Extracted information:
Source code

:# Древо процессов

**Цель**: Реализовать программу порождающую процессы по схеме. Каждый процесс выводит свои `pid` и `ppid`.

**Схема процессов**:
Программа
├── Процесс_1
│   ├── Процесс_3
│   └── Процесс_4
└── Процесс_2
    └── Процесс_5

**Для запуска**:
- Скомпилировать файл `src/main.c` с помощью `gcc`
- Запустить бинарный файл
--
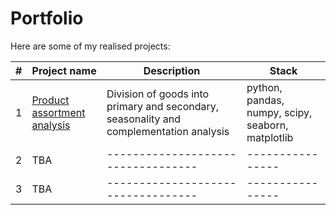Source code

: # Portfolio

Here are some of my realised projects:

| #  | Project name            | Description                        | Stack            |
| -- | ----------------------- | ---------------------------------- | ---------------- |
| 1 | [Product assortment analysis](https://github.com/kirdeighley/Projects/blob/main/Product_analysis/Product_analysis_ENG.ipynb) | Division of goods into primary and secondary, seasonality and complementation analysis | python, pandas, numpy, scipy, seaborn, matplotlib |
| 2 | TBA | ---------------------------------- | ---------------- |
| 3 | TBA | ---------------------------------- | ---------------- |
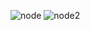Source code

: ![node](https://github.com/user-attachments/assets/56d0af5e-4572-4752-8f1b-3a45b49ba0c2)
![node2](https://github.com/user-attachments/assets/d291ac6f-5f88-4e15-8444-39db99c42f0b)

To do: Going through the entries, return every line holding the word "attachments".

Exercise answer:
: ![node](https://github.com/user-attachments/assets/56d0af5e-4572-4752-8f1b-3a45b49ba0c2)
![node2](https://github.com/user-attachments/assets/d291ac6f-5f88-4e15-8444-39db99c42f0b)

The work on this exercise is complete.